Assim é quando os navios de assistência hospitalar da Marinha singram os rios da Amazônia, levando à população ribeirinha, ano após ano, a única forma de contato eficaz com médico, dentista, aparelhos e fármacos da medicina moderna. Assim foi quando do incêndio nos campos e matas de Roraima, debelado graças ao emprego de mais de mil militares e equipamentos diversos, como helicópteros da Aeronáutica e do Exército.
Em muitas cidades, como São Gabriel da Cachoeira e Tabatinga, os hospitais da força terrestre prestam assistência médica e odontológica a toda a população, em grande parte composta de comunidades indígenas. Nas fronteiras, os pelotões do Exército constituem a presença do Estado; o médico e o dentista militares prestam apoio indistintamente a todos e a esposa do militar é a professora da escola comunitária.
Na promoção do desenvolvimento científico e tecnológico, basta referir o programa nuclear da Marinha, o Instituto Militar de Engenharia, o Programa Espacial Brasileiro e os triunfos do Centro Técnico Aeroespacial, berço da Embraer, motivos de orgulho para nós brasileiros.
Vejo, como ministro, na prática do exercício de minha função, que as Forças Armadas são um extraordinário veículo de integração nacional, instituições implantadas em todo o território brasileiro, presentes nos lugares mais remotos do sertão ou da Amazônia, desvinculadas de qualquer interesse particular ou especial, preservadas da corrupção e cujo patriotismo é por todos reconhecido. A nação brasileira tem confiança nas suas Forças Armadas. Sabe que elas são leais à institucionalidade democrática e ao poder eleito pelo povo e absolutamente coerentes com os melhores propósitos da nação como um todo. Estão decisivamente comprometidas com o Estado de Direito, no estrito cumprimento de sua missão constitucional.
Se algum anseio eu percebo na nossa atualidade militar, alguma motivação não satisfeita, são o anseio por renovar o nosso desgastado equipamento e a motivação de aumentar, assim, a nossa capacidade de ação em benefício da nação brasileira.
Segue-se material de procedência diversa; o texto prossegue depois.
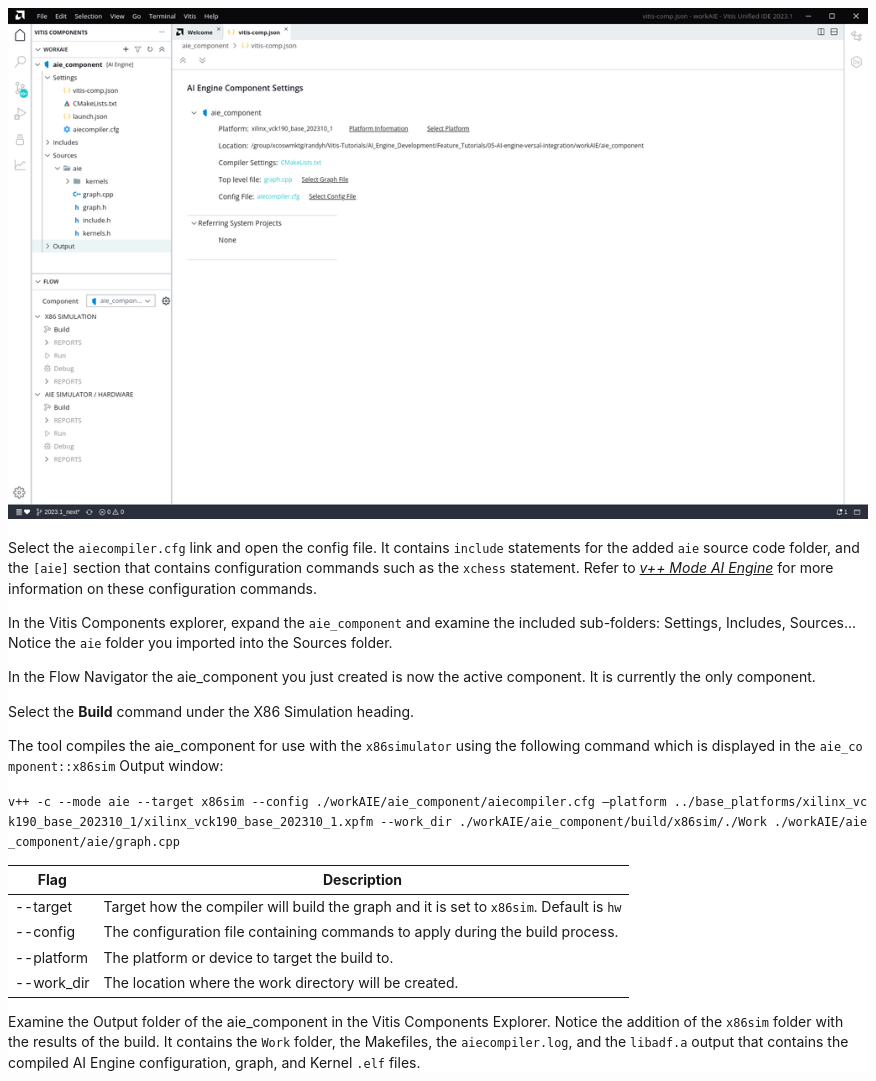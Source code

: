 ![System Diagram](./images/vitis-ide-aie-component.png)

Select the `aiecompiler.cfg` link and open the config file. It contains `include` statements for the added `aie` source code folder, and the `[aie]` section that contains configuration commands such as the `xchess` statement. Refer to [*v++ Mode AI Engine*](https://docs.xilinx.com/r/en-US/ug1553-vitis-ide/v-Mode-AI-Engine) for more information on these configuration commands. 

In the Vitis Components explorer, expand the `aie_component` and examine the included sub-folders: Settings, Includes, Sources... Notice the `aie` folder you imported into the Sources folder. 

In the Flow Navigator the aie_component you just created is now the active component. It is currently the only component. 

Select the **Build** command under the X86 Simulation heading. 

The tool compiles the aie_component for use with the `x86simulator` using the following command which is displayed in the `aie_component::x86sim` Output window:
```
v++ -c --mode aie --target x86sim --config ./workAIE/aie_component/aiecompiler.cfg –platform ../base_platforms/xilinx_vck190_base_202310_1/xilinx_vck190_base_202310_1.xpfm --work_dir ./workAIE/aie_component/build/x86sim/./Work ./workAIE/aie_component/aie/graph.cpp
```

| Flag | Description |
| ---- | ----------- |
| --target | Target how the compiler will build the graph and it is set to `x86sim`.  Default is `hw` |
| --config | The configuration file containing commands to apply during the build process. |
| --platform | The platform or device to target the build to. |
| --work_dir | The location where the work directory will be created. |

Examine the Output folder of the aie_component in the Vitis Components Explorer. Notice the addition of the `x86sim` folder with the results of the build. It contains the `Work` folder, the Makefiles, the `aiecompiler.log`, and the `libadf.a` output that contains the compiled AI Engine configuration, graph, and Kernel `.elf` files.
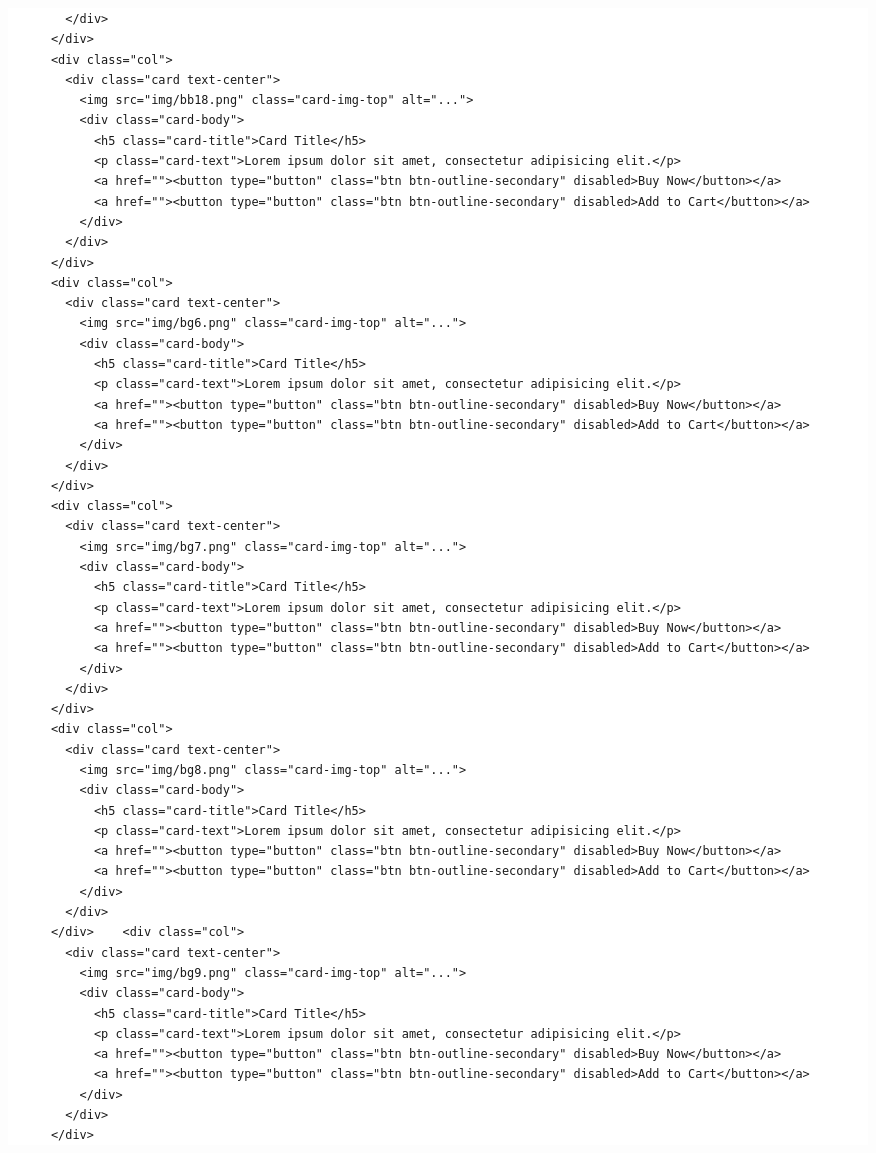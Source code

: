             </div>
          </div>
          <div class="col">
            <div class="card text-center">
              <img src="img/bb18.png" class="card-img-top" alt="...">
              <div class="card-body">
                <h5 class="card-title">Card Title</h5>
                <p class="card-text">Lorem ipsum dolor sit amet, consectetur adipisicing elit.</p>
                <a href=""><button type="button" class="btn btn-outline-secondary" disabled>Buy Now</button></a>
                <a href=""><button type="button" class="btn btn-outline-secondary" disabled>Add to Cart</button></a>
              </div>
            </div>
          </div>
          <div class="col">
            <div class="card text-center">
              <img src="img/bg6.png" class="card-img-top" alt="...">
              <div class="card-body">
                <h5 class="card-title">Card Title</h5>
                <p class="card-text">Lorem ipsum dolor sit amet, consectetur adipisicing elit.</p>
                <a href=""><button type="button" class="btn btn-outline-secondary" disabled>Buy Now</button></a>
                <a href=""><button type="button" class="btn btn-outline-secondary" disabled>Add to Cart</button></a>
              </div>
            </div>
          </div>
          <div class="col">
            <div class="card text-center">
              <img src="img/bg7.png" class="card-img-top" alt="...">
              <div class="card-body">
                <h5 class="card-title">Card Title</h5>
                <p class="card-text">Lorem ipsum dolor sit amet, consectetur adipisicing elit.</p>
                <a href=""><button type="button" class="btn btn-outline-secondary" disabled>Buy Now</button></a>
                <a href=""><button type="button" class="btn btn-outline-secondary" disabled>Add to Cart</button></a>
              </div>
            </div>
          </div>
          <div class="col">
            <div class="card text-center">
              <img src="img/bg8.png" class="card-img-top" alt="...">
              <div class="card-body">
                <h5 class="card-title">Card Title</h5>
                <p class="card-text">Lorem ipsum dolor sit amet, consectetur adipisicing elit.</p>
                <a href=""><button type="button" class="btn btn-outline-secondary" disabled>Buy Now</button></a>
                <a href=""><button type="button" class="btn btn-outline-secondary" disabled>Add to Cart</button></a>
              </div>
            </div>
          </div>    <div class="col">
            <div class="card text-center">
              <img src="img/bg9.png" class="card-img-top" alt="...">
              <div class="card-body">
                <h5 class="card-title">Card Title</h5>
                <p class="card-text">Lorem ipsum dolor sit amet, consectetur adipisicing elit.</p>
                <a href=""><button type="button" class="btn btn-outline-secondary" disabled>Buy Now</button></a>
                <a href=""><button type="button" class="btn btn-outline-secondary" disabled>Add to Cart</button></a>
              </div>
            </div>
          </div>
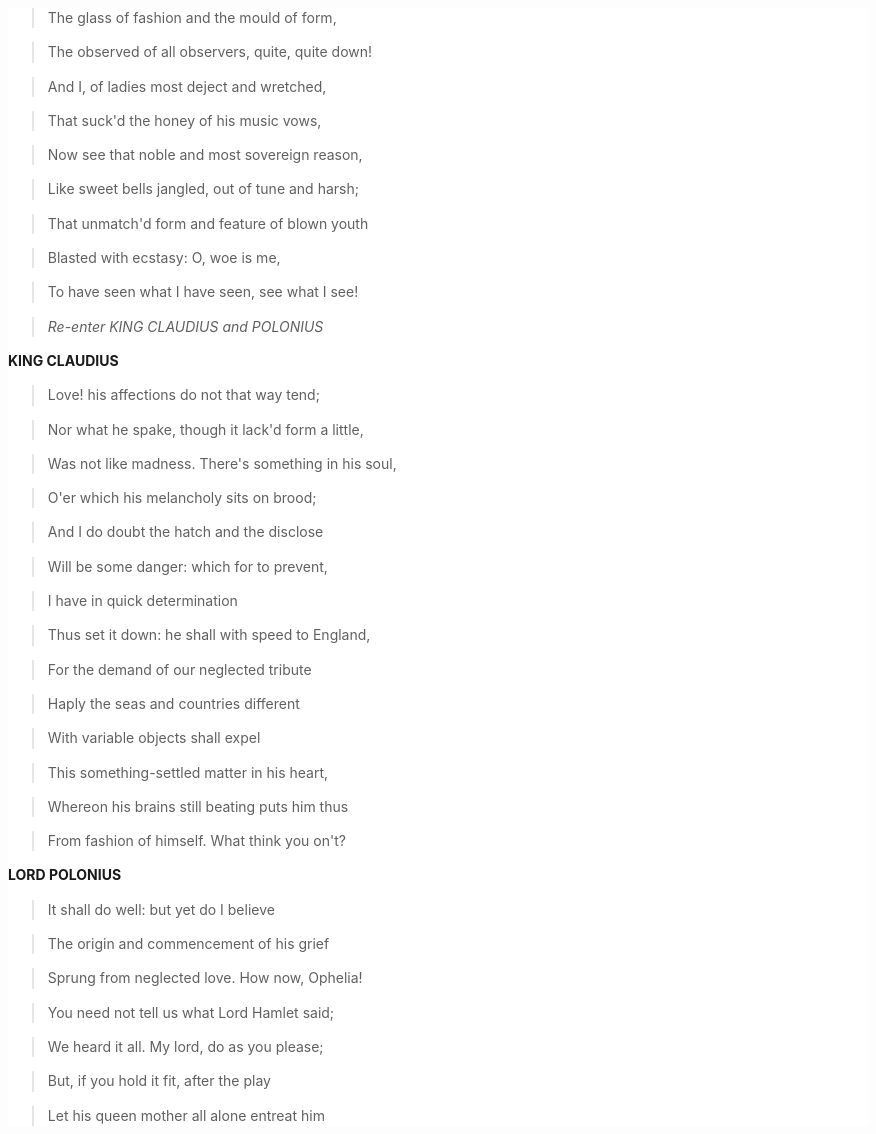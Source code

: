 > The glass of fashion and the mould of form,

> The observed of all observers, quite, quite down!

> And I, of ladies most deject and wretched,

> That suck'd the honey of his music vows,

> Now see that noble and most sovereign reason,

> Like sweet bells jangled, out of tune and harsh;

> That unmatch'd form and feature of blown youth

> Blasted with ecstasy: O, woe is me,

> To have seen what I have seen, see what I see!

> *Re-enter KING CLAUDIUS and POLONIUS*

**KING CLAUDIUS**

> Love! his affections do not that way tend;

> Nor what he spake, though it lack'd form a little,

> Was not like madness. There's something in his soul,

> O'er which his melancholy sits on brood;

> And I do doubt the hatch and the disclose

> Will be some danger: which for to prevent,

> I have in quick determination

> Thus set it down: he shall with speed to England,

> For the demand of our neglected tribute

> Haply the seas and countries different

> With variable objects shall expel

> This something-settled matter in his heart,

> Whereon his brains still beating puts him thus

> From fashion of himself. What think you on't?

**LORD POLONIUS**

> It shall do well: but yet do I believe

> The origin and commencement of his grief

> Sprung from neglected love. How now, Ophelia!

> You need not tell us what Lord Hamlet said;

> We heard it all. My lord, do as you please;

> But, if you hold it fit, after the play

> Let his queen mother all alone entreat him
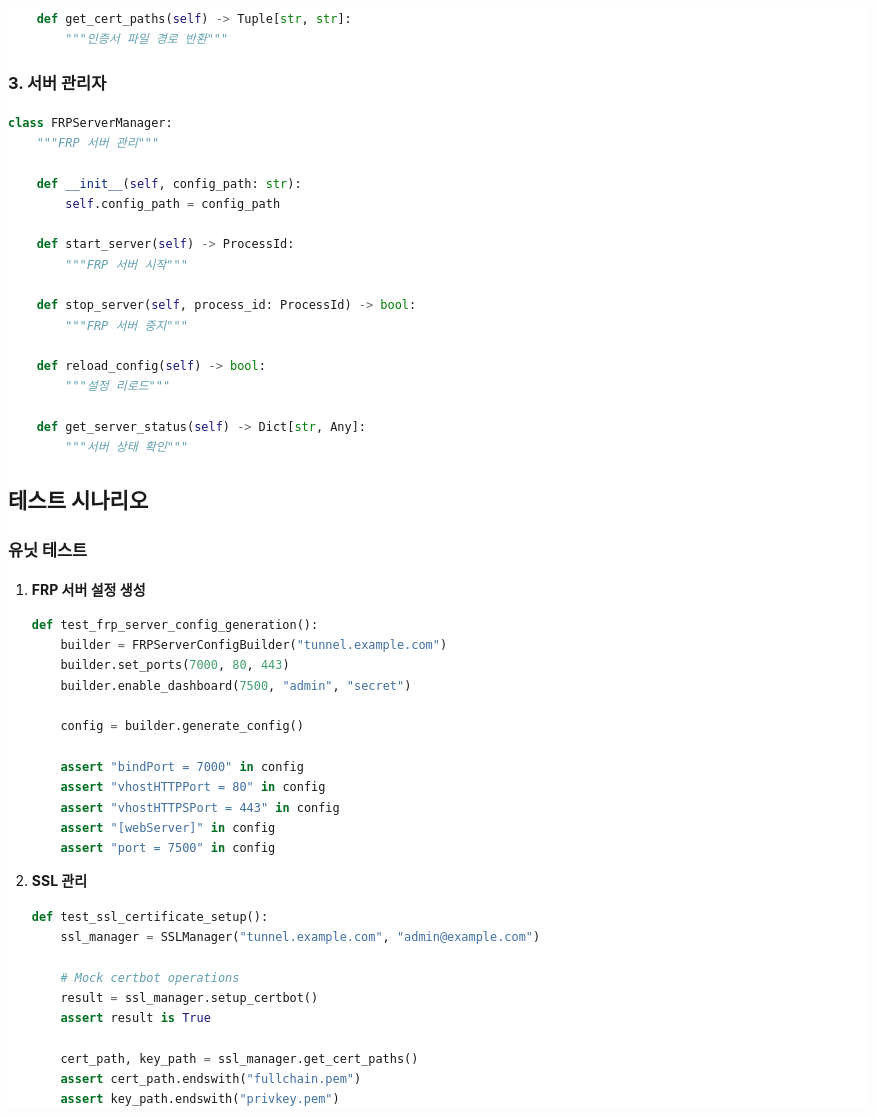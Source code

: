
 ```python
    def get_cert_paths(self) -> Tuple[str, str]:
        """인증서 파일 경로 반환"""
```

### 3. 서버 관리자
```python
class FRPServerManager:
    """FRP 서버 관리"""
    
    def __init__(self, config_path: str):
        self.config_path = config_path
        
    def start_server(self) -> ProcessId:
        """FRP 서버 시작"""
        
    def stop_server(self, process_id: ProcessId) -> bool:
        """FRP 서버 중지"""
        
    def reload_config(self) -> bool:
        """설정 리로드"""
        
    def get_server_status(self) -> Dict[str, Any]:
        """서버 상태 확인"""
```

## 테스트 시나리오

### 유닛 테스트

1. **FRP 서버 설정 생성**
   ```python
   def test_frp_server_config_generation():
       builder = FRPServerConfigBuilder("tunnel.example.com")
       builder.set_ports(7000, 80, 443)
       builder.enable_dashboard(7500, "admin", "secret")
       
       config = builder.generate_config()
       
       assert "bindPort = 7000" in config
       assert "vhostHTTPPort = 80" in config
       assert "vhostHTTPSPort = 443" in config
       assert "[webServer]" in config
       assert "port = 7500" in config
   ```

2. **SSL 관리**
   ```python
   def test_ssl_certificate_setup():
       ssl_manager = SSLManager("tunnel.example.com", "admin@example.com")
       
       # Mock certbot operations
       result = ssl_manager.setup_certbot()
       assert result is True
       
       cert_path, key_path = ssl_manager.get_cert_paths()
       assert cert_path.endswith("fullchain.pem")
       assert key_path.endswith("privkey.pem")
   ```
É de justiça reconhecer e enaltecer de público o rigor democrático com que essa vinculação constitucional tem sido respeitada. Na história de nossa retomada democrática, uma história que tem na anistia um importante marco, as Forças Armadas revelaram-se prontas e maduras para uma perfeita integração e para o pleno respeito a seus deveres constitucionais.
Em um plano amplo, entendo ser preciso encontrar o ponto de equilíbrio entre, de um lado, a conveniência para o país de não fazer sangrar feridas do passado e, de outro, a necessidade de manter viva a memória de fatos que nenhum de nós -e aqui falo também pelas Forças Armadas- deseja que se repitam. Por essa razão, é necessário que deixemos de lado ressentimentos e nos unamos, todos, na construção de um país mais justo, no qual o papel das Forças Armadas é, certamente, dos mais relevantes.

José Viegas Filho, 61, diplomata, é o ministro da Defesa. Foi embaixador do Brasil em Copenhague (1995-98), Lima (1998-2001), e Moscou (2001-2002).